Logo FuzzyClustering

FuzzyClustering reorganizes the solutions (instances) reported by multiple runs of MotifSampler (or another stochastic motif detector) in a shorter list of ensemble motifs. An ensemble motif is composed of a subset of instances (cluster) that often occur together in the multiple motif detection runs of MotifSampler.

Each ensemble motif is characterized by:
1) a list of instances, each with an instance membership score. An instance membership reflects the likelihood that this instance belongs to the ensemble motif. Instances with a minimal instance membership correspond to the eventual instances of the ensemble motif in the given sequence set. The instance memberships are used to weigh the contribution of each instance when calculating the PWM representation of the ensemble motif.
2) a listing of motif identifiers (each referring to a motif detected by a single run of MotifSampler), each with a motif membership score. The motif memberships allows prioritizing how well the motifs detected by each run of MotifSampler correspond to the ensemble motif.
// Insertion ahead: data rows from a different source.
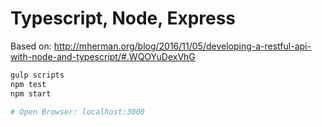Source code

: # Typescript, Node, Express
Based on: http://mherman.org/blog/2016/11/05/developing-a-restful-api-with-node-and-typescript/#.WQOYuDexVhG

```bash
gulp scripts
npm test
npm start

# Open Browser: localhost:3000
```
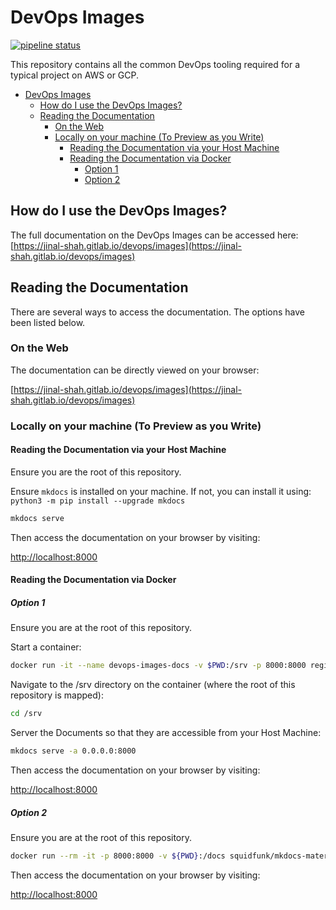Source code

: # DevOps Images

[![pipeline status](https://gitlab.com/jinal-shah/devops/images/badges/main/pipeline.svg)](https://gitlab.com/jinal-shah/devops/images/-/commits/main)

This repository contains all the common DevOps tooling required for a typical project on AWS or GCP.

- [DevOps Images](#devops-images)
  - [How do I use the DevOps Images?](#how-do-i-use-the-devops-images)
  - [Reading the Documentation](#reading-the-documentation)
    - [On the Web](#on-the-web)
    - [Locally on your machine (To Preview as you Write)](#locally-on-your-machine-to-preview-as-you-write)
      - [Reading the Documentation via your Host Machine](#reading-the-documentation-via-your-host-machine)
      - [Reading the Documentation via Docker](#reading-the-documentation-via-docker)
        - [Option 1](#option-1)
        - [Option 2](#option-2)

## How do I use the DevOps Images?

The full documentation on the DevOps Images can be accessed here: [https://jinal-shah.gitlab.io/devops/images](https://jinal-shah.gitlab.io/devops/images)

## Reading the Documentation

There are several ways to access the documentation. The options have been listed below.

### On the Web

The documentation can be directly viewed on your browser:

[https://jinal-shah.gitlab.io/devops/images](https://jinal-shah.gitlab.io/devops/images)

### Locally on your machine (To Preview as you Write)

#### Reading the Documentation via your Host Machine

Ensure you are the root of this repository.

Ensure `mkdocs` is installed on your machine. If not, you can install it using: `python3 -m pip install --upgrade mkdocs`

```bash
mkdocs serve
```

Then access the documentation on your browser by visiting:

[http://localhost:8000](http://localhost:8000)

#### Reading the Documentation via Docker

##### Option 1

Ensure you are at the root of this repository.

Start a container:

```bash
docker run -it --name devops-images-docs -v $PWD:/srv -p 8000:8000 registry.gitlab.com/jinal-shah/devops/images/all-devops
```

Navigate to the /srv directory on the container (where the root of this repository is mapped):

```bash
cd /srv
```

Server the Documents so that they are accessible from your Host Machine:

```bash
mkdocs serve -a 0.0.0.0:8000
```

Then access the documentation on your browser by visiting:

[http://localhost:8000](http://localhost:8000)

##### Option 2

Ensure you are at the root of this repository.

```bash
docker run --rm -it -p 8000:8000 -v ${PWD}:/docs squidfunk/mkdocs-material
```

Then access the documentation on your browser by visiting:

[http://localhost:8000](http://localhost:8000)
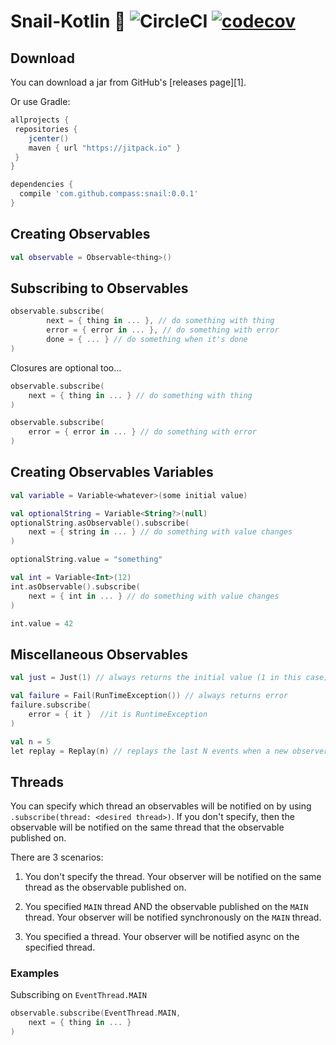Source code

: # Snail-Kotlin 🐌 ![CircleCI](https://circleci.com/gh/UrbanCompass/Snail-Kotlin/tree/master.svg?style=shield&circle-token=02af7805c3430ec7945e0895b2108b4d9b348e85) [![codecov](https://codecov.io/gh/UrbanCompass/Snail-Kotlin/branch/master/graph/badge.svg)](https://codecov.io/gh/UrbanCompass/Snail-Kotlin)

Download
--------
You can download a jar from GitHub's [releases page][1].

Or use Gradle:

```gradle
allprojects {
 repositories {
    jcenter()
    maven { url "https://jitpack.io" }
 }
}

dependencies {
  compile 'com.github.compass:snail:0.0.1'
}
```

## Creating Observables

```kotlin
val observable = Observable<thing>()
```

## Subscribing to Observables

```kotlin
observable.subscribe(
        next = { thing in ... }, // do something with thing
        error = { error in ... }, // do something with error
        done = { ... } // do something when it's done
)
```

Closures are optional too...

```kotlin
observable.subscribe(
    next = { thing in ... } // do something with thing
)
```

```kotlin
observable.subscribe(
    error = { error in ... } // do something with error
)
```

## Creating Observables Variables

```kotlin
val variable = Variable<whatever>(some initial value)
```

```kotlin
val optionalString = Variable<String?>(null)
optionalString.asObservable().subscribe(
    next = { string in ... } // do something with value changes
)

optionalString.value = "something"
```

```kotlin
val int = Variable<Int>(12)
int.asObservable().subscribe(
    next = { int in ... } // do something with value changes
)

int.value = 42
```

## Miscellaneous Observables

```kotlin
val just = Just(1) // always returns the initial value (1 in this case)

val failure = Fail(RunTimeException()) // always returns error
failure.subscribe(
	error = { it }  //it is RuntimeException
)

val n = 5
let replay = Replay(n) // replays the last N events when a new observer subscribes
```

## Threads

You can specify which thread an observables will be notified on by using `.subscribe(thread: <desired thread>)`. If you don't specify, then the observable will be notified on the same thread that the observable published on.

There are 3 scenarios:

1. You don't specify the thread. Your observer will be notified on the same thread as the observable published on.

2. You specified `MAIN` thread AND the observable published on the `MAIN` thread. Your observer will be notified synchronously on the `MAIN` thread.

3. You specified a thread. Your observer will be notified async on the specified thread.

### Examples

Subscribing on `EventThread.MAIN`

```kotlin
observable.subscribe(EventThread.MAIN,
    next = { thing in ... }
)
```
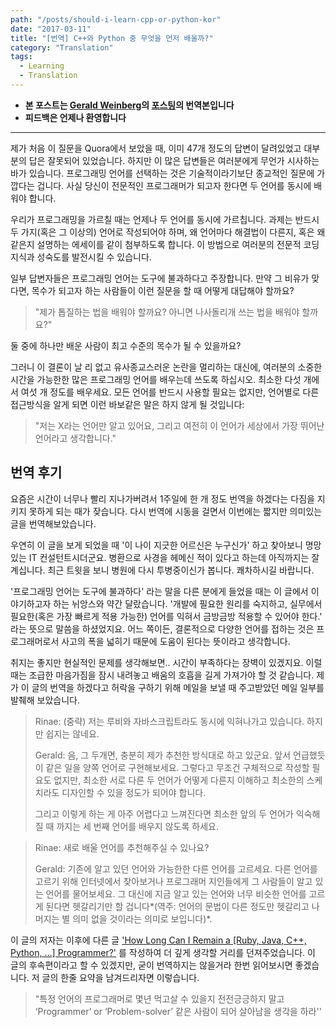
 ```yaml
---
path: "/posts/should-i-learn-cpp-or-python-kor"
date: "2017-03-11"
title: "[번역] C++와 Python 중 무엇을 먼저 배울까?"
category: "Translation"
tags:
  - Learning
  - Translation
---
```

- **본 포스트는 [Gerald Weinberg](https://en.wikipedia.org/wiki/Gerald_Weinberg)의 [포스팅](http://secretsofconsulting.blogspot.kr/2017/02/should-i-learn-c-or-python.html)의 번역본입니다**
- **피드백은 언제나 환영합니다**


---

제가 처음 이 질문을 Quora에서 보았을 때, 이미 47개 정도의 답변이 달려있었고 대부분의 답은 잘못되어 있었습니다. 하지만 이 많은 답변들은 여러분에게 무언가 시사하는 바가 있습니다. 프로그래밍 언어를 선택하는 것은 기술적이라기보단 종교적인 질문에 가깝다는 겁니다. 사실 당신이 전문적인 프로그래머가 되고자 한다면 두 언어를 동시에 배워야 합니다.

우리가 프로그래밍을 가르칠 때는 언제나 두 언어를 동시에 가르칩니다. 과제는 반드시 두 가지(혹은 그 이상의) 언어로 작성되어야 하며, 왜 언어마다 해결법이 다른지, 혹은 왜 같은지 설명하는 에세이를 같이 첨부하도록 합니다. 이 방법으로 여러분의 전문적 코딩 지식과 성숙도를 발전시킬 수 있습니다.

일부 답변자들은 프로그래밍 언어는 도구에 불과하다고 주장합니다. 만약 그 비유가 맞다면, 목수가 되고자 하는 사람들이 이런 질문을 할 때 어떻게 대답해야 할까요?

> "제가 톱질하는 법을 배워야 할까요? 아니면 나사돌리개 쓰는 법을 배워야 할까요?"

둘 중에 하나만 배운 사람이 최고 수준의 목수가 될 수 있을까요?

그러니 이 결론이 날 리 없고 유사종교스러운 논란을 멀리하는 대신에, 여러분의 소중한 시간을 가능한한 많은 프로그래밍 언어를 배우는데 쓰도록 하십시오. 최소한 다섯 개에서 여섯 개 정도를 배우세요. 모든 언어를 반드시 사용할 필요는 없지만, 언어별로 다른 접근방식을 알게 되면 이런 바보같은 말은 하지 않게 될 것입니다: 

> "저는 X라는 언어만 알고 있어요, 그리고 여전히 이 언어가 세상에서 가장 뛰어난 언어라고 생각합니다."



## 번역 후기

요즘은 시간이 너무나 빨리 지나가버려서 1주일에 한 개 정도 번역을 하겠다는 다짐을 지키지 못하게 되는 때가 잦습니다. 다시 번역에 시동을 걸면서 이번에는 짧지만 의미있는 글을 번역해보았습니다.

우연히 이 글을 보게 되었을 때 '이 나이 지긋한 어르신은 누구신가' 하고 찾아보니 명망있는 IT 컨설턴트시더군요. 병환으로 사경을 헤메신 적이 있다고 하는데 아직까지는 잘 계십니다. 최근 트윗을 보니 병원에 다시 투병중이신가 봅니다. 쾌차하시길 바랍니다.

'프로그래밍 언어는 도구에 불과하다' 라는 말을 다른 분에게 들었을 때는 이 글에서 이야기하고자 하는 뉘앙스와 약간 달랐습니다. '개발에 필요한 원리를 숙지하고, 실무에서 필요한(혹은 가장 빠르게 적용 가능한) 언어를 익혀서 금방금방 적용할 수 있어야 한다.' 라는 뜻으로 말씀을 하셨었지요. 어느 쪽이든, 결론적으로 다양한 언어를 접하는 것은 프로그래머로서 사고의 폭을 넓히기 때문에 도움이 된다는 뜻이라고 생각합니다.

취지는 좋지만 현실적인 문제를 생각해보면.. 시간이 부족하다는 장벽이 있겠지요. 이럴 때는 조급한 마음가짐을 잠시 내려놓고 배움의 호흡을 길게 가져가야 할 것 같습니다. 제가 이 글의 번역을 하겠다고 허락을 구하기 위해 메일을 보낼 때 주고받았던 메일 일부를 발췌해 보았습니다.

> Rinae: (중략) 저는 루비와 자바스크립트라도 동시에 익혀나가고 있습니다. 하지만 쉽지는 않네요.
>
> Gerald: 음, 그 두개면, 충분히 제가 추천한 방식대로 하고 있군요. 앞서 언급했듯이 같은 일을 양쪽 언어로 구현해보세요. 그렇다고 무조건 구체적으로 작성할 필요도 없지만, 최소한 서로 다른 두 언어가 어떻게 다른지 이해하고 최소한의 스케치라도 디자인할 수 있을 정도가 되어야 합니다.
>
> 그리고 이렇게 하는 게 아주 어렵다고 느껴진다면 최소한 앞의 두 언어가 익숙해질 때 까지는 세 번째 언어를 배우지 않도록 하세요.

> Rinae: 새로 배울 언어를 추천해주실 수 있나요?
>
> Gerald: 기존에 알고 있던 언어와 가능한한 다른 언어를 고르세요. 다른 언어를 고르기 위해 인터넷에서 찾아보거나 프로그래머 지인들에게 그 사람들이 알고 있는 언어를 물어보세요. 그 대신에 지금 알고 있는 언어와 너무 비슷한 언어를 고르게 된다면 헷갈리기만 할 겁니다*(역주: 언어의 문법이 다른 정도만 헷갈리고 나머지는 별 의미 없을 것이라는 의미로 보입니다)*.

이 글의 저자는 이후에 다른 글 ['How Long Can I Remain a [Ruby, Java, C++, Python, …]  Programmer?'](http://secretsofconsulting.blogspot.kr/2017/02/how-long-can-i-remain-ruby-java-c.html) 를 작성하여 더 깊게 생각할 거리를 던져주었습니다. 이 글의 후속편이라고 할 수 있겠지만, 굳이 번역하지는 않을거라 한번 읽어보시면 좋겠습니다. 저 글의 한줄 요약을 남겨드리자면 이렇습니다.

> "특정 언어의 프로그래머로 몇년 먹고살 수 있을지 전전긍긍하지 말고 ‘Programmer’ or ‘Problem-solver’ 같은 사람이 되어 살아남을 생각을 하라''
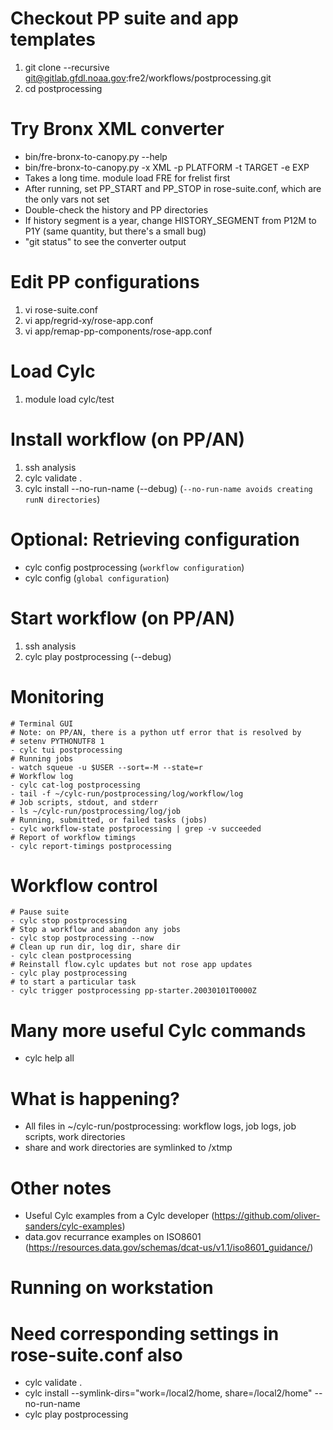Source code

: # Checkout PP suite and app templates
1. git clone --recursive git@gitlab.gfdl.noaa.gov:fre2/workflows/postprocessing.git 
1. cd postprocessing

# Try Bronx XML converter
- bin/fre-bronx-to-canopy.py --help
- bin/fre-bronx-to-canopy.py -x XML -p PLATFORM -t TARGET -e EXP
- Takes a long time. module load FRE for frelist first
- After running, set PP_START and PP_STOP in rose-suite.conf, which are the only vars not set
- Double-check the history and PP directories
- If history segment is a year, change HISTORY_SEGMENT from P12M to P1Y (same quantity, but there's a small bug)
- "git status" to see the converter output

# Edit PP configurations
1. vi rose-suite.conf
1. vi app/regrid-xy/rose-app.conf
1. vi app/remap-pp-components/rose-app.conf

# Load Cylc
1. module load cylc/test

# Install workflow (on PP/AN)
1. ssh analysis
1. cylc validate .
1. cylc install --no-run-name (--debug) (`--no-run-name avoids creating runN directories`)

# Optional: Retrieving configuration
- cylc config postprocessing (`workflow configuration`)
- cylc config (`global configuration`)

# Start workflow (on PP/AN)
1. ssh analysis
1. cylc play postprocessing (--debug)

# Monitoring
```
# Terminal GUI
# Note: on PP/AN, there is a python utf error that is resolved by
# setenv PYTHONUTF8 1
- cylc tui postprocessing
# Running jobs
- watch squeue -u $USER --sort=-M --state=r
# Workflow log
- cylc cat-log postprocessing
- tail -f ~/cylc-run/postprocessing/log/workflow/log
# Job scripts, stdout, and stderr
- ls ~/cylc-run/postprocessing/log/job
# Running, submitted, or failed tasks (jobs)
- cylc workflow-state postprocessing | grep -v succeeded
# Report of workflow timings
- cylc report-timings postprocessing
```

# Workflow control
```
# Pause suite
- cylc stop postprocessing
# Stop a workflow and abandon any jobs
- cylc stop postprocessing --now
# Clean up run dir, log dir, share dir
- cylc clean postprocessing
# Reinstall flow.cylc updates but not rose app updates
- cylc play postprocessing
# to start a particular task
- cylc trigger postprocessing pp-starter.20030101T0000Z
```

# Many more useful Cylc commands
- cylc help all

# What is happening?
- All files in ~/cylc-run/postprocessing: workflow logs, job logs, job scripts, work directories
- share and work directories are symlinked to /xtmp

# Other notes
- Useful Cylc examples from a Cylc developer (https://github.com/oliver-sanders/cylc-examples)
- data.gov recurrance examples on ISO8601 (https://resources.data.gov/schemas/dcat-us/v1.1/iso8601_guidance/)

# Running on workstation
# Need corresponding settings in rose-suite.conf also
- cylc validate .
- cylc install --symlink-dirs="work=/local2/home, share=/local2/home" --no-run-name
- cylc play postprocessing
Based on user-defined (or default) thresholds, FuzzyClustering only reports ensemble motifs 1) that have instances in a sufficiently high fraction of the given sequence set, 2) that correspond to a sufficient fraction of the detected motifs by MotifSampler and 3) that have a minimal PWM-consensus score.

To optimally run this tool and evaluate its output, please consult our guidelines (includes link to a case study).
Stand-alone executable: download.

The speed with which results are generated depends on the server load.

Last software revision : . (updated April 21, 2020)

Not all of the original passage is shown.